Über 21.000 Unterstützer aus Europa und dem Rest der Welt haben den Aufruf gegen die Pläne zur verdachtsunabhängigen Speicherung von Telekommunikationsdaten von EU-Rat und EU-Komission unterschrieben, berichtet die Organisation European Digital Rights Initiative (EDRI). Bei den Plänen zur Vorratsdatenspeicherung geht es um die Verpflichtung von Telekommunikationsanbietern zur Aufbewahrung sämtlicher Verbindungs- und Standortdaten, die bei der Abwicklung von Diensten wie Telefonieren, E-Mailen, SMS-Versand, Surfen, Chatten oder Filesharing anfallen. Die vorgeschlagenen Zeiträume lagen bislang zwischen sechs und 48 Monaten; bis zum Oktober sollen entsprechende Verordnungen nach dem Willen der EU-Innenminister, die nach den Terroranschlägen in London das Vorgehen forcierten, verabschiedet werden. Die EU-Komission plant mittlerweile auch, dass Benutzer von Telefon, Handy und Internet von der ersten Sekunde bis zum Ende der Nutzung beobachtet werden sollen, um bis ins Detail festzuhalten, wie sich die Person in den Kommunikationsnetzen bewegt.

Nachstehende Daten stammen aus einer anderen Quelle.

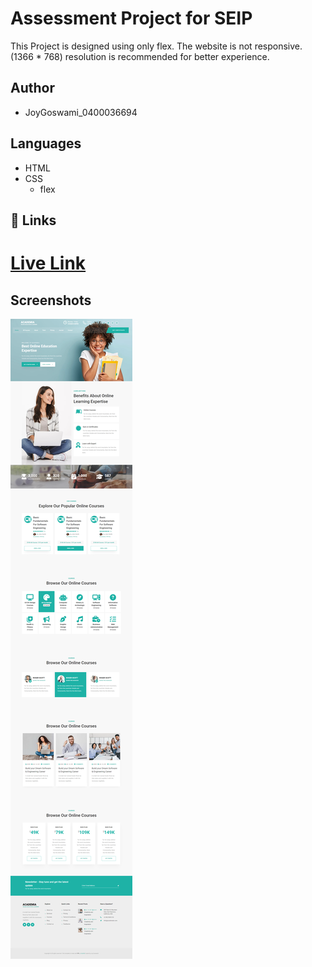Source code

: # Assessment Project for SEIP

This Project is designed using only flex. The website is not responsive. (1366 \* 768) resolution is recommended for better experience.

## Author

- JoyGoswami_0400036694

## Languages

- HTML
- CSS
  - flex

## 🔗 Links

# [Live Link](https://joygoswami.github.io/JoyGoswami_0400036694-academia/)

## Screenshots

![App Screenshot](https://github.com/JoyGoswami/JoyGoswami_0400036694-academia/blob/main/assets/images/full-ss.png?raw=true)

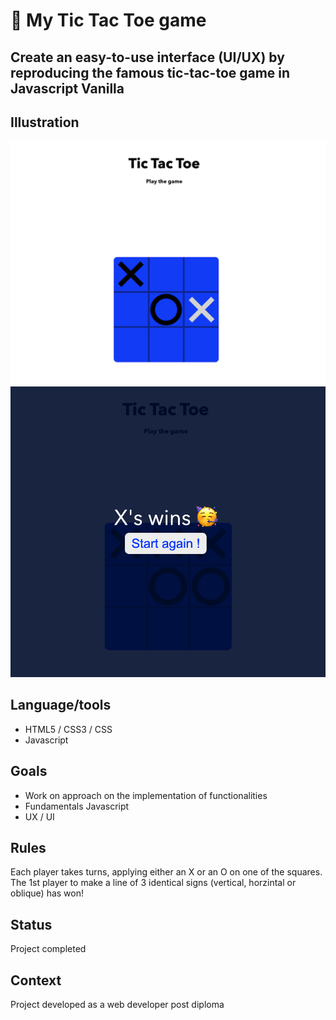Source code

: #  :robot: My Tic Tac Toe game

## Create an easy-to-use interface (UI/UX) by reproducing the famous tic-tac-toe game in Javascript Vanilla

## Illustration
![Illustrations](images/screenshot1.png)
![Illustrations](images/screenshot2.png)

## Language/tools
- HTML5 / CSS3 / CSS
- Javascript

## Goals 
- Work on approach on the implementation of functionalities
- Fundamentals Javascript
- UX / UI

## Rules 
Each player takes turns, applying either an X or an O on one of the squares.
The 1st player to make a line of 3 identical signs (vertical, horzintal or oblique) has won!

## Status
Project completed

## Context
Project developed as a web developer post diploma
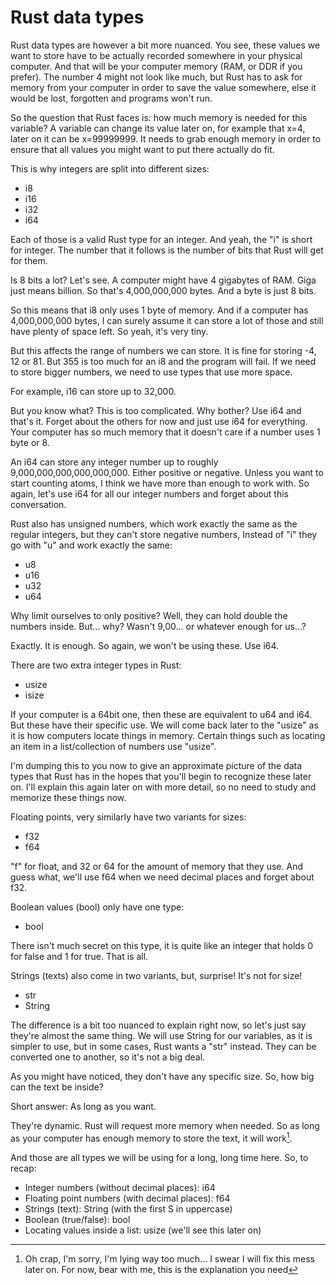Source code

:# Rust data types

Rust data types are however a bit more nuanced. 
You see, these values we want to store have to be actually recorded somewhere 
in your physical computer. And that will be your computer memory 
(RAM, or DDR if you prefer). 
The number 4 might not look like much, but Rust has to ask for memory from your 
computer in order to save the value somewhere, else it would be lost, 
forgotten and programs won't run.

So the question that Rust faces is: how much memory is needed for this variable? 
A variable can change its value later on, for example that x=4, later on it can 
be x=99999999. It needs to grab enough memory in order to ensure that all values
you might want to put there actually do fit.

This is why integers are split into different sizes:
* i8
* i16
* i32
* i64

Each of those is a valid Rust type for an integer. 
And yeah, the "i" is short for integer. 
The number that it follows is the number of bits that Rust will get for them.

Is 8 bits a lot? Let's see. A computer might have 4 gigabytes of RAM. 
Giga just means billion. So that's 4,000,000,000 bytes. And a byte is just 8 bits.

So this means that i8 only uses 1 byte of memory. 
And if a computer has 4,000,000,000 bytes, I can surely assume it can store
a lot of those and still have plenty of space left. So yeah, it's very tiny.

But this affects the range of numbers we can store. It is fine for storing 
-4, 12 or 81. But 355 is too much for an i8 and the program will fail. 
If we need to store bigger numbers, we need to use types that use more space.

For example, i16 can store up to 32,000.

But you know what? This is too complicated. Why bother? Use i64 and that's it. 
Forget about the others for now and just use i64 for everything. 
Your computer has so much memory that it doesn't care if a number uses 1 byte or 8.

An i64 can store any integer number up to roughly 9,000,000,000,000,000,000. 
Either positive or negative. Unless you want to start counting atoms, I think we 
have more than enough to work with. So again, let's use i64 for all our integer 
numbers and forget about this conversation.

Rust also has unsigned numbers, which work exactly the same as the regular 
integers, but they can't store negative numbers, Instead of "i" they go with "u" 
and work exactly the same:
* u8
* u16
* u32
* u64

Why limit ourselves to only positive? Well, they can hold double
the numbers inside. But... why? Wasn't 9,00… or whatever enough for us...?

Exactly. It is enough. So again, we won't be using these. Use i64.

There are two extra integer types in Rust:
* usize
* isize

If your computer is a 64bit one, then these are equivalent to u64 and i64. 
But these have their specific use. We will come back later to the "usize" as it 
is how computers locate things in memory. Certain things such as locating an 
item in a list/collection of numbers use "usize".

I'm dumping this to you now to give an approximate picture of the data types 
that Rust has in the hopes that you'll begin to recognize these later on. 
I'll explain this again later on with more detail, so no need to study and 
memorize these things now.

Floating points, very similarly have two variants for sizes:
* f32
* f64

"f" for float, and 32 or 64 for the amount of memory that they use. 
And guess what, we'll use f64 when we need decimal places and forget about f32.

Boolean values (bool) only have one type:
* bool

There isn't much secret on this type, it is quite like an integer 
that holds 0 for false and 1 for true. That is all.

Strings (texts) also come in two variants, but, surprise! It's not for size!
* str
* String

The difference is a bit too nuanced to explain right now, so let's just say 
they're almost the same thing. We will use String for our variables, as it is 
simpler to use, but in some cases, Rust wants a "str" instead. They can be 
converted one to another, so it's not a big deal.

As you might have noticed, they don't have any specific size. 
So, how big can the text be inside?

Short answer: As long as you want.

They're dynamic. Rust will request more memory when needed. 
So as long as your computer has enough memory to store the text, it will work[^1]. 

And those are all types we will be using for a long, long time here. So, to recap:
* Integer numbers (without decimal places): i64
* Floating point numbers (with decimal places): f64
* Strings (text): String (with the first S in uppercase)
* Boolean (true/false): bool
* Locating values inside a list: usize (we'll see this later on)

[^1]: Oh crap, I'm sorry, I'm lying way too much... I swear I will fix this mess later on. For now, bear with me, this is the explanation you need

Die Organisation hatte die Petition zusammen mit dem niederländischen Provider XS4All Ende Juli gestartet. 3567 Unterschriften kommen aus Deutschland, noch besorgter sind offensichtlich die Niederländer (7379 Unterschriften) und Finnen (4483 Unterschriften). Vereinzelte Unterschriften erreichten EDRI auch Ländern wie Guam, Panama oder Grönland. Die Petition ist inzwischen in 13 Sprachen übersetzt. EDRI kündigte an, durch ein eigens für die Aktion eingerichtetes Wiki und eine offene Mailingliste die Anstrengungen weiter zu verstärken, um den EU-Behörden zum Start der Sitzungsperiode im Herbst eine lange Liste übergeben zu können.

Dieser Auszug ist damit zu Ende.